DIRECTIONS
Up to and including the line that contains "with CFB mop.", return every line from the start of the data, unchanged.

DATA
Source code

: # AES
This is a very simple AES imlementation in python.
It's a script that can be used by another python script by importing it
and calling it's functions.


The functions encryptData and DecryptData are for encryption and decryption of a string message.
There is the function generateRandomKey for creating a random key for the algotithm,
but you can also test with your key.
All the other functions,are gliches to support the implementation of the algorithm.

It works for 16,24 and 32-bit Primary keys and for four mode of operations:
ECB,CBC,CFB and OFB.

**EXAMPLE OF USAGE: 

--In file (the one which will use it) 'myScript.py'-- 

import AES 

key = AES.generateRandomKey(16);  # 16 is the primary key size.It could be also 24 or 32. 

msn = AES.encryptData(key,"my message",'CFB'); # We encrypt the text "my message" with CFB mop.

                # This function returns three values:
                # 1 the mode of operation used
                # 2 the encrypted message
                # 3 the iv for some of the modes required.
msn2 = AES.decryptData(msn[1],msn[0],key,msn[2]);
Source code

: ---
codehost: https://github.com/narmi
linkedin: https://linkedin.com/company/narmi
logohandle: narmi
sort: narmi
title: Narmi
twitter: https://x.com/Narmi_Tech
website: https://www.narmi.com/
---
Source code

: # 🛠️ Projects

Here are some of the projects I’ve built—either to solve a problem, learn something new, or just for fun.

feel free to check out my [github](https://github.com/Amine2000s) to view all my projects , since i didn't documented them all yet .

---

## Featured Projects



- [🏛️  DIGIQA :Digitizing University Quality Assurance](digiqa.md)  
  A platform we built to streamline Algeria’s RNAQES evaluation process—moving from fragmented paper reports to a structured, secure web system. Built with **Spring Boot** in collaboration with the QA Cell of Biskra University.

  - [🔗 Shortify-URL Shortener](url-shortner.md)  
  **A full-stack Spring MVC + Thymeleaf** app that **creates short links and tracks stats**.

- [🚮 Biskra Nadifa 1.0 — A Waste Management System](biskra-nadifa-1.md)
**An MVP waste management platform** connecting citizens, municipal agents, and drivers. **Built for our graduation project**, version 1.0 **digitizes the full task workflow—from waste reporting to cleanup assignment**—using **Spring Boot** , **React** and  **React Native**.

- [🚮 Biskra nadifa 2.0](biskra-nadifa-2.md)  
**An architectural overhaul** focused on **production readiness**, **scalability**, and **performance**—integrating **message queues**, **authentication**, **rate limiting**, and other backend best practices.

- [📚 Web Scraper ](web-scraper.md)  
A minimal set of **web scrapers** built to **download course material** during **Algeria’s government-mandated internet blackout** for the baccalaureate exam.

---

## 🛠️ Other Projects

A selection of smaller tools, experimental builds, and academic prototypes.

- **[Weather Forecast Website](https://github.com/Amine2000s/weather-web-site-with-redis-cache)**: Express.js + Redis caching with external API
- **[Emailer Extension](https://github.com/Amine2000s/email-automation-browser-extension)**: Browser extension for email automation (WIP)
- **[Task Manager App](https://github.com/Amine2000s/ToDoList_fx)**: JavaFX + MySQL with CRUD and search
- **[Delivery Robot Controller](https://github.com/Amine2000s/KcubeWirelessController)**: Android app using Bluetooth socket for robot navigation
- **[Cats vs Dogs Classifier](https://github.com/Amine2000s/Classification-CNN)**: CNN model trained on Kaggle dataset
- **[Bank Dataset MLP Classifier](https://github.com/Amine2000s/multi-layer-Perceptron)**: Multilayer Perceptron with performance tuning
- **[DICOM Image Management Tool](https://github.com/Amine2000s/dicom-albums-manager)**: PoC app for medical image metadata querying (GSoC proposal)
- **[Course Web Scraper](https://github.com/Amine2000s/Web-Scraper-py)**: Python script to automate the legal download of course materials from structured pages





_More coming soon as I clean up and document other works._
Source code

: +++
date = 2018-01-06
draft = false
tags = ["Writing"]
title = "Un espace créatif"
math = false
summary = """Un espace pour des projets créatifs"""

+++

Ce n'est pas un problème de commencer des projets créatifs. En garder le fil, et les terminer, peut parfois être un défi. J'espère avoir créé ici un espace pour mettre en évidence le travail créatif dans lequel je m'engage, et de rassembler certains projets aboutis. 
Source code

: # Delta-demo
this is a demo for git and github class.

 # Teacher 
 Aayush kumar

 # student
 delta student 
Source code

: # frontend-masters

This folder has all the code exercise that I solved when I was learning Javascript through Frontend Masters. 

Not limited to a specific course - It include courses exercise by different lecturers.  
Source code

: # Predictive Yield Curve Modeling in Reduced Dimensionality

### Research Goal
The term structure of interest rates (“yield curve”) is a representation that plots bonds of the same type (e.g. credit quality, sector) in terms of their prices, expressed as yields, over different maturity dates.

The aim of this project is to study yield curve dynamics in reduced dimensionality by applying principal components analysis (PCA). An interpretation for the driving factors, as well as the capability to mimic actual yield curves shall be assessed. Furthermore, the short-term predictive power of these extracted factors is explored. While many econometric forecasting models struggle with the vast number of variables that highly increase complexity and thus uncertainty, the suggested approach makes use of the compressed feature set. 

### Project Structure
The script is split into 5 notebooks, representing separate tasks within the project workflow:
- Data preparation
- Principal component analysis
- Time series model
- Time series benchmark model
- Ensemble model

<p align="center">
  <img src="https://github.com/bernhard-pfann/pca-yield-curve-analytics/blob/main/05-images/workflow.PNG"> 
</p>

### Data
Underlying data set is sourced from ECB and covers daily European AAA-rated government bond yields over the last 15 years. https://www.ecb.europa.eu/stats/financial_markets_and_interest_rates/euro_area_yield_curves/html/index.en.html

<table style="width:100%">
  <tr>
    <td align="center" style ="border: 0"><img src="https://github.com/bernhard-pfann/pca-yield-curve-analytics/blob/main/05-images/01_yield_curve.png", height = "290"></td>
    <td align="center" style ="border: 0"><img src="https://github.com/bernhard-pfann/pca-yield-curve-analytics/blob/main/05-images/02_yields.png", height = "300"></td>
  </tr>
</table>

SOLUTION
Source code

: # AES
This is a very simple AES imlementation in python.
It's a script that can be used by another python script by importing it
and calling it's functions.


The functions encryptData and DecryptData are for encryption and decryption of a string message.
There is the function generateRandomKey for creating a random key for the algotithm,
but you can also test with your key.
All the other functions,are gliches to support the implementation of the algorithm.

It works for 16,24 and 32-bit Primary keys and for four mode of operations:
ECB,CBC,CFB and OFB.

**EXAMPLE OF USAGE: 

--In file (the one which will use it) 'myScript.py'-- 

import AES 

key = AES.generateRandomKey(16);  # 16 is the primary key size.It could be also 24 or 32. 

msn = AES.encryptData(key,"my message",'CFB'); # We encrypt the text "my message" with CFB mop.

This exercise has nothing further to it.